Cela fait bien longtemps que les preuves par l’absurde ne font plus plier personne. Et pour cause, le dogme et le ressentiment sont imperméables à la raison pure. Alors inutile d’user du modus ponens ou de syllogismes aristotéliciens, les raisonnements captieux font bien plus de fidèles.

On ne prouve plus, on éprouve. De la peur, de l’hystérie, des voix, des sons, des urnes. Le monde devient hostile, ses habitants à la dérive. Nous sommes à la lisière d’une hallucination collective et de l'hyper-réalité anxiogène. Platonicien et stoïciens se renvoient la balle : « qu’est ce qui nous arrive ? » vs « pourquoi en sommes – nous arrivés là ? ».  

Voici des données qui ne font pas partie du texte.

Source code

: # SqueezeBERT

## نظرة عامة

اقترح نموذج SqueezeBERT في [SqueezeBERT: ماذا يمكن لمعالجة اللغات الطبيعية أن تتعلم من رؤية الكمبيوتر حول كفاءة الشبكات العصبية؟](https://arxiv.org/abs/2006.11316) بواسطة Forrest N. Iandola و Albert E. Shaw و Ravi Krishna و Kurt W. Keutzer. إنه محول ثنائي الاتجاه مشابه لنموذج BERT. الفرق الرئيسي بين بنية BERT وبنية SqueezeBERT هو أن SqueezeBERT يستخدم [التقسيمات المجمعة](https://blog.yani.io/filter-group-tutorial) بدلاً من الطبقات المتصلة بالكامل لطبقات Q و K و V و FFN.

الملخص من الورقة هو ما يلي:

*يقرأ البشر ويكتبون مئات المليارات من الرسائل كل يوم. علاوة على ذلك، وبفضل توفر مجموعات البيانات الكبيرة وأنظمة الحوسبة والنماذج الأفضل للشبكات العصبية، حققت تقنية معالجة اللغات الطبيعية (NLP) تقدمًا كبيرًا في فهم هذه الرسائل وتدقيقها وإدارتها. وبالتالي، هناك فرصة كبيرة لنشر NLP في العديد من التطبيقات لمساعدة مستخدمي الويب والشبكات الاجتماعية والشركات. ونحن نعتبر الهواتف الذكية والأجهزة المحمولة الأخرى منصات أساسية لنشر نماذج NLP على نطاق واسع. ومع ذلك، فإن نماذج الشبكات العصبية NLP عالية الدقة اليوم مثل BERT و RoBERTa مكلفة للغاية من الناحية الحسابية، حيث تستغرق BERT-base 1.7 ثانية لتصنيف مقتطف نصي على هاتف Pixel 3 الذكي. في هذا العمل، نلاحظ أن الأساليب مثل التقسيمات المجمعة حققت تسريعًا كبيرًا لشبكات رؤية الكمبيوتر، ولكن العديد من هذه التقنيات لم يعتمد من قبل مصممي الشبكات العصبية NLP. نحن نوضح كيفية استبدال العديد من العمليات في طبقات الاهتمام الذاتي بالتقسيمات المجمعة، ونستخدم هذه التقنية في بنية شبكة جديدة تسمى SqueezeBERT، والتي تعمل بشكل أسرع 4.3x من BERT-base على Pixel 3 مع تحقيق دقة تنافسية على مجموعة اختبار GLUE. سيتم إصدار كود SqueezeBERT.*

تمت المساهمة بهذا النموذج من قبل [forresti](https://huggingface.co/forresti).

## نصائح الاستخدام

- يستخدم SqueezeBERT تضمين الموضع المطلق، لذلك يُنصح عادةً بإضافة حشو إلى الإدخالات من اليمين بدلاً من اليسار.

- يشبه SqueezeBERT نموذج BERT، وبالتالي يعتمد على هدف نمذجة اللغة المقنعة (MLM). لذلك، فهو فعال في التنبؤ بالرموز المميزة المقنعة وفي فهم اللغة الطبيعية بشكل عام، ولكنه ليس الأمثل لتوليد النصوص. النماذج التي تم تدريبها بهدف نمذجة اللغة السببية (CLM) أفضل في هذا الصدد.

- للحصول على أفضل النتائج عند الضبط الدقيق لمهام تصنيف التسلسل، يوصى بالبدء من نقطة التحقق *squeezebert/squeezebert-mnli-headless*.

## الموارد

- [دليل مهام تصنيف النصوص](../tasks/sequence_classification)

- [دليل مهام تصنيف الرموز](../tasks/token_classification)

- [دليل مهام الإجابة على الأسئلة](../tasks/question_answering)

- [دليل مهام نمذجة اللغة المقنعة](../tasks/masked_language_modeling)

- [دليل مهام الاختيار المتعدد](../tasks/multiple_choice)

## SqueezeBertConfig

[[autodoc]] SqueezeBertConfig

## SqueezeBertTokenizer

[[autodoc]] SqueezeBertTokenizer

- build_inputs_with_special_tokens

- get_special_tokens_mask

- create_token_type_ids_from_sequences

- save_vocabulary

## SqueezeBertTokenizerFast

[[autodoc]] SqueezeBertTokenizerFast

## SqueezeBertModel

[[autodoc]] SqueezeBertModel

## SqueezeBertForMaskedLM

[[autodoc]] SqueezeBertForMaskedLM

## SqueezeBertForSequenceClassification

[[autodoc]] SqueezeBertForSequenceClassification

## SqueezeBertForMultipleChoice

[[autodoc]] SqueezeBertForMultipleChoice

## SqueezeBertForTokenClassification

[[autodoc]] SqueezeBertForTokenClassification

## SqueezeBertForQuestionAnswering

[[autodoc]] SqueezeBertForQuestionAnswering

Et c’est alors que se produit l’évènement.

« Vient cet appel qui se rapproche et se retire, on jurerait une lueur à travers bois, ou bien les ombres qui tournoient, dit-on, dans les enfers. Mais ce n’est que l’oiseau nommé l’effraie, qui nous appelle au fond de ces bois de banlieue. Et déjà notre odeur est celle de la pourriture au petit jour, déjà sous notre peau si chaude perce l’os, tandis que sombrent les étoiles au coin des rues. », Philippe Jaccottet, l’effraie, 1953 – p.9

L’effraie est une chouette, aussi nommée Dame blanche, chouette des clochers, Tyto alba, qui n’a jamais laissé personne indifférent. Hier encore considérée comme un oiseau de mauvaise augure…

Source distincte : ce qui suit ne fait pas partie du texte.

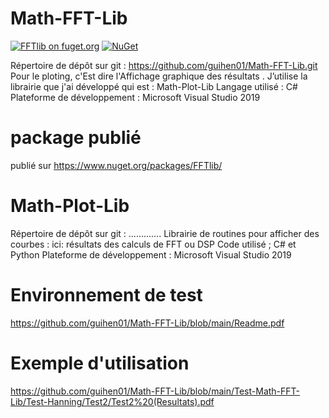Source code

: # Math-FFT-Lib
[![FFTlib on fuget.org](https://www.fuget.org/packages/FFTlib/badge.svg)](https://www.fuget.org/packages/FFTlib)
[![NuGet](https://img.shields.io/nuget/v/fftlib.svg)](https://www.nuget.org/packages/FFTlib/)

Répertoire de dépôt sur git : https://github.com/guihen01/Math-FFT-Lib.git
Pour le ploting, c'Est  dire l'Affichage graphique des résultats . J’utilise la librairie que j'ai développé qui est : Math-Plot-Lib
Langage utilisé : C# 
Plateforme de développement : Microsoft Visual Studio 2019

# package publié
publié sur https://www.nuget.org/packages/FFTlib/

# Math-Plot-Lib 
Répertoire de dépôt sur git : .............
Librairie de routines pour afficher des courbes : ici: résultats des calculs de FFT ou DSP
Code utilisé ; C# et Python
Plateforme de développement : Microsoft Visual Studio 2019

# Environnement de test
https://github.com/guihen01/Math-FFT-Lib/blob/main/Readme.pdf

# Exemple d'utilisation
https://github.com/guihen01/Math-FFT-Lib/blob/main/Test-Math-FFT-Lib/Test-Hanning/Test2/Test2%20(Resultats).pdf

« Elle pousse différents sons aigres, tous si désagréables, que cela, joint à l'idée du voisinage des cimetières et des églises, et encore à l'obscurité de la nuit, inspire de l'horreur et de la crainte aux enfants, aux femmes, et même aux hommes soumis aux mêmes préjugés et qui croient aux revenants, aux sorciers, aux augures : ils regardent l'effraie comme l'oiseau funèbre, le messager de la mort ; ils croient que quand elle se fixe sur une maison, et qu'elle y fait retentir une voix différente de ses cris ordinaires, c'est pour appeler quelqu'un au cimetière. », Histoire naturelle des Oiseaux, Buffon, 1770-1783

Aujourd’hui, l’effraie se fond dans la masse des rapaces, et ne tisonne plus les âmes. « Les chouettes effraies détestent les squatters. Il arrive que des pigeons qui nichent avant elles viennent s’installer dans leur abri. Elles ont vite fait de les déloger et de récupérer leur maison…. Elles avalent entièrement leur proie, sans les dépecer et rejettent des boulettes compactes. »

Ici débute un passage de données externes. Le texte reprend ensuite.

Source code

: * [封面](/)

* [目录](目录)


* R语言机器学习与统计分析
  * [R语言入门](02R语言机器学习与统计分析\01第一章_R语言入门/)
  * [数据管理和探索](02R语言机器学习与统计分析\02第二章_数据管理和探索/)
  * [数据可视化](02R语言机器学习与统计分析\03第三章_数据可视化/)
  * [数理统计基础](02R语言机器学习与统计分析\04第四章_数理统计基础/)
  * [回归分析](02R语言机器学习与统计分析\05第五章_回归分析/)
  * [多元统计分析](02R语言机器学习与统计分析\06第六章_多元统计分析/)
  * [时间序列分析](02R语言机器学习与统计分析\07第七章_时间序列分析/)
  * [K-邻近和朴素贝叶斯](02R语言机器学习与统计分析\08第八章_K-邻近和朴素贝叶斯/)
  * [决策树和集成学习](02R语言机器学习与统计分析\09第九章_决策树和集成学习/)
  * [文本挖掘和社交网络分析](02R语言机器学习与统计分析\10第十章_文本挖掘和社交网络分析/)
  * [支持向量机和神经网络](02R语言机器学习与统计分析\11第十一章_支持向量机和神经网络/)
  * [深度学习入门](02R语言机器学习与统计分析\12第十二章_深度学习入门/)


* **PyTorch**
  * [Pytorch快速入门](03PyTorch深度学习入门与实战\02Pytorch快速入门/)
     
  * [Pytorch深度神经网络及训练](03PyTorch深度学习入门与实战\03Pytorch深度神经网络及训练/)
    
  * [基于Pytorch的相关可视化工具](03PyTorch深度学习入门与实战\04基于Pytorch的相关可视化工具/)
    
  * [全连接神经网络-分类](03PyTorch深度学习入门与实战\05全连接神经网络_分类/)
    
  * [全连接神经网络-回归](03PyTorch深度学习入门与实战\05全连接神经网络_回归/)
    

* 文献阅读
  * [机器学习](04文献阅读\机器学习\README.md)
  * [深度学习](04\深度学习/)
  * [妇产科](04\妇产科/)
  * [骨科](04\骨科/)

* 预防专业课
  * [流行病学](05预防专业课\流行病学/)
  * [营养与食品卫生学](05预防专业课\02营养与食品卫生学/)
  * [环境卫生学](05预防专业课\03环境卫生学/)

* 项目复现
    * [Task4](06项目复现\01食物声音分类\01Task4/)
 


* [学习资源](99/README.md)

Désormais, la dame blanche ne fait plus peur à personne, contrairement au Moyen-âge où elle était clouée sur les portes des granges pour conjurer le mauvais sort. Au contraire, l’effraie rassure, le « peigne » sur les premières plumes de ses ailes se dessinant comme une série de pointes rigides, lui assure le vol le plus silencieux de tous les oiseaux de la planète. La chouette glisse dans l’air du temps, apaisant nos sourdes pensées des préjugés hier inaudibles. Le destin des âmes mortes, celle du génie russe Gogol dont le héros Tchichikof cherchait à faire quelque profit en les vendant au plus offrant.  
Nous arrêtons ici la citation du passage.